Task item: Filter these records by the string "begin", copying each line that holds it.

########

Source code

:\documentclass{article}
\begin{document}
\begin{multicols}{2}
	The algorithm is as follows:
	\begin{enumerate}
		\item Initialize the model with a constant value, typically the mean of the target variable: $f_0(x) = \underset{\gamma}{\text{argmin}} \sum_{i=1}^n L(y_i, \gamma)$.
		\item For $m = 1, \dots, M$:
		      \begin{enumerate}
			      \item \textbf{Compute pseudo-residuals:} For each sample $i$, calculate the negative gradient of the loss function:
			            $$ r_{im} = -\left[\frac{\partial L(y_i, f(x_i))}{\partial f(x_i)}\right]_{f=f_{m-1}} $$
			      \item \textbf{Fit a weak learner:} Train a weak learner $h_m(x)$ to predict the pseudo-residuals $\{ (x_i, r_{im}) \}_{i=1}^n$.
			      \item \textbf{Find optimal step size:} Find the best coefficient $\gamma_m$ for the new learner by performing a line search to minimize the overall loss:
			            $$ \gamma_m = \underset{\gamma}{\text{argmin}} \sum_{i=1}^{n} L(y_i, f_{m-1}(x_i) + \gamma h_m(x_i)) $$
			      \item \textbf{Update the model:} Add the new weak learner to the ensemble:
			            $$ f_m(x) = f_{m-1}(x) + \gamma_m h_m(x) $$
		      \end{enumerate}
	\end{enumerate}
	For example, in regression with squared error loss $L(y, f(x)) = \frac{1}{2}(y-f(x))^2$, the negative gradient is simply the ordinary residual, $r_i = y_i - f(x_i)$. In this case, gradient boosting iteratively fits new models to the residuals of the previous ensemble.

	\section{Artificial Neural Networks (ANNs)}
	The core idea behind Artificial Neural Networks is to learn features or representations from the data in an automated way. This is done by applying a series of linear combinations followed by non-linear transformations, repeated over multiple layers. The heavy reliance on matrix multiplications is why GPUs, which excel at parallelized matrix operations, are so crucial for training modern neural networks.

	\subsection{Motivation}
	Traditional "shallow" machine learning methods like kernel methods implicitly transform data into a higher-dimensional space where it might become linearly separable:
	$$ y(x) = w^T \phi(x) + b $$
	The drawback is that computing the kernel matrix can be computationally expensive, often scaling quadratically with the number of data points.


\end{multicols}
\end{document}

########

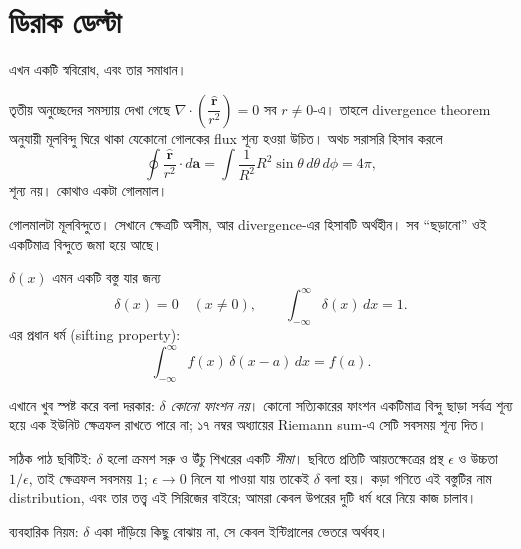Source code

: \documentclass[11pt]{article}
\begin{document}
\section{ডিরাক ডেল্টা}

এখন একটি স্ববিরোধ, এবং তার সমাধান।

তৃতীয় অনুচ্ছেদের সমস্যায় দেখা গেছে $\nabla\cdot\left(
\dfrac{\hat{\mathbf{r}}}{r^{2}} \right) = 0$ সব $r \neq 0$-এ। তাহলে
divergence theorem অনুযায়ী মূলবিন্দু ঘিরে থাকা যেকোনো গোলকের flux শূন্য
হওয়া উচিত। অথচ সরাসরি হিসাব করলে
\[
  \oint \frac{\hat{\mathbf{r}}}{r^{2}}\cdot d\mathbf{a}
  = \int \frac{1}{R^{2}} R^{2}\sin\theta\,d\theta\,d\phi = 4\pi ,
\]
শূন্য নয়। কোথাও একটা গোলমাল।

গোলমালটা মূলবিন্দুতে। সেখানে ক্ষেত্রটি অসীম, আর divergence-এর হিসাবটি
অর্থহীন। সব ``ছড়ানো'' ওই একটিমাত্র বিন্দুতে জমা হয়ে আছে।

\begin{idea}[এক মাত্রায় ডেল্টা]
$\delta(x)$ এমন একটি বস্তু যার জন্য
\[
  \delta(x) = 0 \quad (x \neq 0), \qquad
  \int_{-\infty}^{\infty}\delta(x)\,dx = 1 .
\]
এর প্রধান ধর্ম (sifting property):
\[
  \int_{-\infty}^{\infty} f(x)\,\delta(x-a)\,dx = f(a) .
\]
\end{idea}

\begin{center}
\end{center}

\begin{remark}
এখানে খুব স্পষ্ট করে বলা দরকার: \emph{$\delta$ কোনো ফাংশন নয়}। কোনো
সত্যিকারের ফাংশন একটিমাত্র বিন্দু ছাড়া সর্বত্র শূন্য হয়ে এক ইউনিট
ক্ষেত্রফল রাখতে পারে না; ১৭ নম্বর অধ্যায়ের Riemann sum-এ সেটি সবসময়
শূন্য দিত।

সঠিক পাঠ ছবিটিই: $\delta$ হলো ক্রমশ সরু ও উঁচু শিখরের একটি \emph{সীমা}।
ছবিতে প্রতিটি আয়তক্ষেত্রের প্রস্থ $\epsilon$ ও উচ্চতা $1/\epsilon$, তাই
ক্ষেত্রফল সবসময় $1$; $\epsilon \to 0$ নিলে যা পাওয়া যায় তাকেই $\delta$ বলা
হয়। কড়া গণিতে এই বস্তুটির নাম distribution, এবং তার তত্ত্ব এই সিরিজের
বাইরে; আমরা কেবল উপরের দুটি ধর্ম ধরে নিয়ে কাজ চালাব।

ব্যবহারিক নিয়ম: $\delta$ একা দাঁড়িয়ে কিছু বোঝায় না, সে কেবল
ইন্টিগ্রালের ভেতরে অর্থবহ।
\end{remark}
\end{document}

########

Result for this exercise:
\begin{document}
\begin{multicols}{2}
	\begin{enumerate}
		      \begin{enumerate}
\begin{document}
\begin{idea}[এক মাত্রায় ডেল্টা]
\begin{center}
\begin{remark}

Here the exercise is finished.